Ali is a member of a well-to-do Somali family who were given refuge in Britain 
from the war-torn East African country in the 1990s. British authorities had 
previously been alerted to his radicalisation and he was referred to the UK's 
"Prevent" anti-terrorist scheme.
The precise reason for his alleged attack on this particular MP, which he has 
reportedly admitted, has not yet been established but it is thought he may have 
been influenced by Al Shabaab, an Al Qaida group that operates in Somalia and 
Kenya.
Last month, the head of Britain's security service MI5, Ken McCallum, warned 
there was no doubt the Taliban victory in Afghanistan this summer has "heartened 
and emboldened" jihadists everywhere.
It may be that the murder in Essex was the first successful terrorist attack in 
Britain inspired by the consequences of US President Joe Biden's catastrophic 
decision to withdraw US forces from Afghanistan. Amess's savage knifing follows 
jihadist attacks in Norway that killed five and wounded three last week and 
another in New Zealand in September that wounded five.

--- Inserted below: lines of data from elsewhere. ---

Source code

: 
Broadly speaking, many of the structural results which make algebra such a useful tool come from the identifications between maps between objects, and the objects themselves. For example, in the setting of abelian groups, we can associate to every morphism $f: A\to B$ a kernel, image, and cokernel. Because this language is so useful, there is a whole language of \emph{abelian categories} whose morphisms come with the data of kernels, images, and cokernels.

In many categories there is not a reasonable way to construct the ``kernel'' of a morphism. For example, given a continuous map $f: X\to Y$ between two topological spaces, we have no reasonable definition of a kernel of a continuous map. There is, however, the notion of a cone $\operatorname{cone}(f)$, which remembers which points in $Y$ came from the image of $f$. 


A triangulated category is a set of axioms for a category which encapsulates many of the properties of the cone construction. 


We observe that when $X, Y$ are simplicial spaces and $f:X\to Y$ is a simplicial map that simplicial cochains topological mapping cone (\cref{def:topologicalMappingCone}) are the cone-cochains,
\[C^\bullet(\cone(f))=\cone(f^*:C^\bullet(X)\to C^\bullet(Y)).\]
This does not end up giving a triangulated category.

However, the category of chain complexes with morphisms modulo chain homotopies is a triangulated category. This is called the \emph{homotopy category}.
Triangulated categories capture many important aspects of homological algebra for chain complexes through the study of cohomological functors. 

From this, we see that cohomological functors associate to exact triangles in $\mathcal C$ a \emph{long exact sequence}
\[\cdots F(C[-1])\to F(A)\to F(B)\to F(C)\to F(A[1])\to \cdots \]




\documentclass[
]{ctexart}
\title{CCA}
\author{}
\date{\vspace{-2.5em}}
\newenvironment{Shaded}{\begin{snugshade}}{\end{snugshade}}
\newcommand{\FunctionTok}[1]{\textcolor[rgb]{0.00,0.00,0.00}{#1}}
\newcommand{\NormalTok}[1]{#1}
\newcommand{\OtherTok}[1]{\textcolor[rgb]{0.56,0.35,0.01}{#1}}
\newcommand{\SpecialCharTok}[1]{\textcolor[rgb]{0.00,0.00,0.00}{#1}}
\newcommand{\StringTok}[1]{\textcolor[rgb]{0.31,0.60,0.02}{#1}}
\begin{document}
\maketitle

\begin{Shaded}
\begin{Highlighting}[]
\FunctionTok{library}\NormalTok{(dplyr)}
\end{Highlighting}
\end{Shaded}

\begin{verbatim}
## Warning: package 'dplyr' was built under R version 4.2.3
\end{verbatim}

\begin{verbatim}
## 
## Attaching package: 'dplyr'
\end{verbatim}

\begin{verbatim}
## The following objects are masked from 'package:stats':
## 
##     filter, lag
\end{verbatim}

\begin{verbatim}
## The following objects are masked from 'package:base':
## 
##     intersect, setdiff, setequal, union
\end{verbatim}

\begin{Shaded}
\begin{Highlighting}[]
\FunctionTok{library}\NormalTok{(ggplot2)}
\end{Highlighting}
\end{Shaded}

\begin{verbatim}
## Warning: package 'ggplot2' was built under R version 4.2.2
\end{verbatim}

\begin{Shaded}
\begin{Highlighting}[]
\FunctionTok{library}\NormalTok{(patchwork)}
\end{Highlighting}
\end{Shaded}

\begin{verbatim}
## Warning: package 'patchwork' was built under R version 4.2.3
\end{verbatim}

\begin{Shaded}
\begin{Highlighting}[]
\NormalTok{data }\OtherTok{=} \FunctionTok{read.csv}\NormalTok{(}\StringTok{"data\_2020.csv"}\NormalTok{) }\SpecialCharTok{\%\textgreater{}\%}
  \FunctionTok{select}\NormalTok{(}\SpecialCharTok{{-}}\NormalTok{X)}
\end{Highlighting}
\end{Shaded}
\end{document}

Jihadists around the world celebrated the vanquishment of the West following the 
Taliban seizure of power in Kabul. Not only has this re-energised terrorist 
cells but it will also lead to an increase in recruiting and a funding boost 
from jihadist supporters. Prior to Biden's withdrawal, Al Qaida had been at a 
low point in their fortunes, following decimation by US drone strikes in the 
Pakistan tribal areas, catastrophic setbacks in Syria, Iraq and Yemen, the 
killing of Osama Bin Laden and the rise of the Islamic State. Their 
international prestige among fellow jihadists has now been boosted as they share 
in the glory of the Taliban's success — in which they played a part.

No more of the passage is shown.